同社の強みとして、「高い環境価値」「建物の価値向上」「信頼性の高い稼働」「充実したサービス」の4つの付加価値サービスの提供が挙げられる。例えばデータセンターでは、24時間常時稼働し、不具合が生じた場合には即対応するなど、製品の信頼性と充実したサービスが競争力になっており、過去の納入実績やサービス対応は高い評価を受けている。さらに、同社の強みは、設計から製造、販売、工事・サービスまでの製販一貫体制にある。具体的には、同じ建物でも1台ごとに仕様・能力・サイズが異なるため、そうした個別設計に応える製品開発力・設計力、個別設計がゆえにばらつく生産を生産現場が柔軟に対応して工場をフル稼働させるノウハウ(生産量を安定化できないため過去に大手メーカーが撤退し、現在では新規参入もない理由である)、長年の実績を背景とする製品や作業の品質の高さ、営業から技術・製造・サービスまで緊急時でも一体となった迅速な動きなど、各部署の強みが有機的に結合した体制にある。事業運営面では、長年の実績に基づく案件情報量や設計段階で得られる早期情報に基づいた需要予測精度の高さが強みとなっている。さらに、必要に応じて更新案件や小口案件を取り込むことで営業面から各工程をコントロールし生産量を安定化するノウハウ、長年の経験と科学的管理手法に基づく細やかな現場調整や生産物流計画なども大きな強みと言える。ただし、同社の実績を支えてきた強みも、人口減少やベテランの退職、需要構造の変化などにより中長期的に希薄化する可能性がある。

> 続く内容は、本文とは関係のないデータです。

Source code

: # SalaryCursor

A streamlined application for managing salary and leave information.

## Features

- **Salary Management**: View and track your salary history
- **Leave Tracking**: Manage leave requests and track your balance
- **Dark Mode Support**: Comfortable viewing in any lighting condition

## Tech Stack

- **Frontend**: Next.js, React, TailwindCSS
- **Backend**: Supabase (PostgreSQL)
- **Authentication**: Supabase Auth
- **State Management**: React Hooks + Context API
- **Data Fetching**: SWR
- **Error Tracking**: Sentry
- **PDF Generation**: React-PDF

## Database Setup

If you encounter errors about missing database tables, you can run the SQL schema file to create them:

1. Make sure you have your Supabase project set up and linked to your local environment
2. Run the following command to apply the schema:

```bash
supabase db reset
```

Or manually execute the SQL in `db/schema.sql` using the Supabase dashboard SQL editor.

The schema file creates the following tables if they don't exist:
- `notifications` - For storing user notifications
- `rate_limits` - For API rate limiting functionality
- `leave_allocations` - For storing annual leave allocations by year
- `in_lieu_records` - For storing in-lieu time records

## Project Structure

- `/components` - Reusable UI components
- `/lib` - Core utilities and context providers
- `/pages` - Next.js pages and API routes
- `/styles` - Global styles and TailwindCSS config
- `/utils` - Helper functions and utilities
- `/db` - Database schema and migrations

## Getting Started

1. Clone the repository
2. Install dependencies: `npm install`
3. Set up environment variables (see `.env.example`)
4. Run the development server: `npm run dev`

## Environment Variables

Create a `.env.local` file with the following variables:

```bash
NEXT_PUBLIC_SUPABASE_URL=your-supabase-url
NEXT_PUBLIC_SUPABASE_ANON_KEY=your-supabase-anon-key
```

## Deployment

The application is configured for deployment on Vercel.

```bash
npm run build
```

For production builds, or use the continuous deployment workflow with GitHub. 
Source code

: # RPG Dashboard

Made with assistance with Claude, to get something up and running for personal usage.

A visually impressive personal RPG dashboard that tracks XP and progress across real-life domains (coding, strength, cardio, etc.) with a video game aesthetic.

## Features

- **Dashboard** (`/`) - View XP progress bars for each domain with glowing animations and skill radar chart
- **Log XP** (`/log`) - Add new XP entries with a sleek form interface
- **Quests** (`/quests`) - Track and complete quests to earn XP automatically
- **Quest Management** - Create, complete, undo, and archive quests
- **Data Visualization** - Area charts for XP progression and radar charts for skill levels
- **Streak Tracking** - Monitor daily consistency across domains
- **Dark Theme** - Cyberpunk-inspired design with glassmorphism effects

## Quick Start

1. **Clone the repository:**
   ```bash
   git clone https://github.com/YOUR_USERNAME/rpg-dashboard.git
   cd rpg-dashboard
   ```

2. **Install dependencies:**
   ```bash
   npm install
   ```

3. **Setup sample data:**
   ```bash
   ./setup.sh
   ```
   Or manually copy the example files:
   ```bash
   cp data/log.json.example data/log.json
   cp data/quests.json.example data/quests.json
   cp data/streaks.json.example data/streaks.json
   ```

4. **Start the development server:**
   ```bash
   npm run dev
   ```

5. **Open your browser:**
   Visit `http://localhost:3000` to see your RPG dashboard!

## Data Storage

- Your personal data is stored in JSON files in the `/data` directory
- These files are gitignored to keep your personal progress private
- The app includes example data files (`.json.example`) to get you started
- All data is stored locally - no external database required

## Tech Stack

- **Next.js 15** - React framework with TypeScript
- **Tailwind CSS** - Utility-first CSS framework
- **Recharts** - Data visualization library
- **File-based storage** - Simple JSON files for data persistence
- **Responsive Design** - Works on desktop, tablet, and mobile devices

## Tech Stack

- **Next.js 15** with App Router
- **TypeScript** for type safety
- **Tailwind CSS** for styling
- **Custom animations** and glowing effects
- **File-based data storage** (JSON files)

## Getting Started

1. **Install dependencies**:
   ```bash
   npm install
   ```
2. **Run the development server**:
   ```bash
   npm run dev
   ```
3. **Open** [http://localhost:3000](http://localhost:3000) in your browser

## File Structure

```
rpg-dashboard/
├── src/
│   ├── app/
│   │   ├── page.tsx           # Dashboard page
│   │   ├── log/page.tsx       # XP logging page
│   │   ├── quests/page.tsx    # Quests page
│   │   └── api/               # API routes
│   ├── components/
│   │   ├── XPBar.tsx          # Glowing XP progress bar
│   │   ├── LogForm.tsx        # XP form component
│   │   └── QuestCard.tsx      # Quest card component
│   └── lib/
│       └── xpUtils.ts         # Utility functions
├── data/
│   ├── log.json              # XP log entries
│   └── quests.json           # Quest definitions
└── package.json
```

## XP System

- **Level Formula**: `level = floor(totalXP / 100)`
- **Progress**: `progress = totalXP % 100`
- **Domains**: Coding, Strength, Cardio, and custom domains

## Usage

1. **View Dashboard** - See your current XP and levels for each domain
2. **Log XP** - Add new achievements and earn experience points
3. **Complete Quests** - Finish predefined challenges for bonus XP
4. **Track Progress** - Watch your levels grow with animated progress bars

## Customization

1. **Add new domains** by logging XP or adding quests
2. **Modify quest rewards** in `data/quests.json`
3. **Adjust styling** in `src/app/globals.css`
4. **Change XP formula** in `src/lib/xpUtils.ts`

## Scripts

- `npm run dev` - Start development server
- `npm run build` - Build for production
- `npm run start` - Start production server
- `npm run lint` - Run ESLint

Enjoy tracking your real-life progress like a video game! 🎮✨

そのために実行してきたのがSIMAプロジェクトである。SIMAプロジェクトは、個別対応の多い空調機製造において、できるところは効率化や標準化を進めていくという考え方に基づいて進められている。製造面ではBOM(部品構成表)を中心としたデジタル設計・生産体制の新・デジタル工場を構築、販売面では需要予測の精度向上とインパクト営業の実行など新・営業スタイルを確立することで、新しい製販体制の構築を目指す。既に効果は現れており、後述するが次期中期経営計画「move.2027」を支える基盤にもなっている。SIMAプロジェクトを含めた強みを背景に、同社の更新案件比率は約50%と非常に高く、新国立競技場やあべのハルカス、スーパーコンピュータ「富岳」(理化学研究所)、海外では上海タワーやザ・ペニンシュラ香港など、有名施設への納入実績が大変に多い。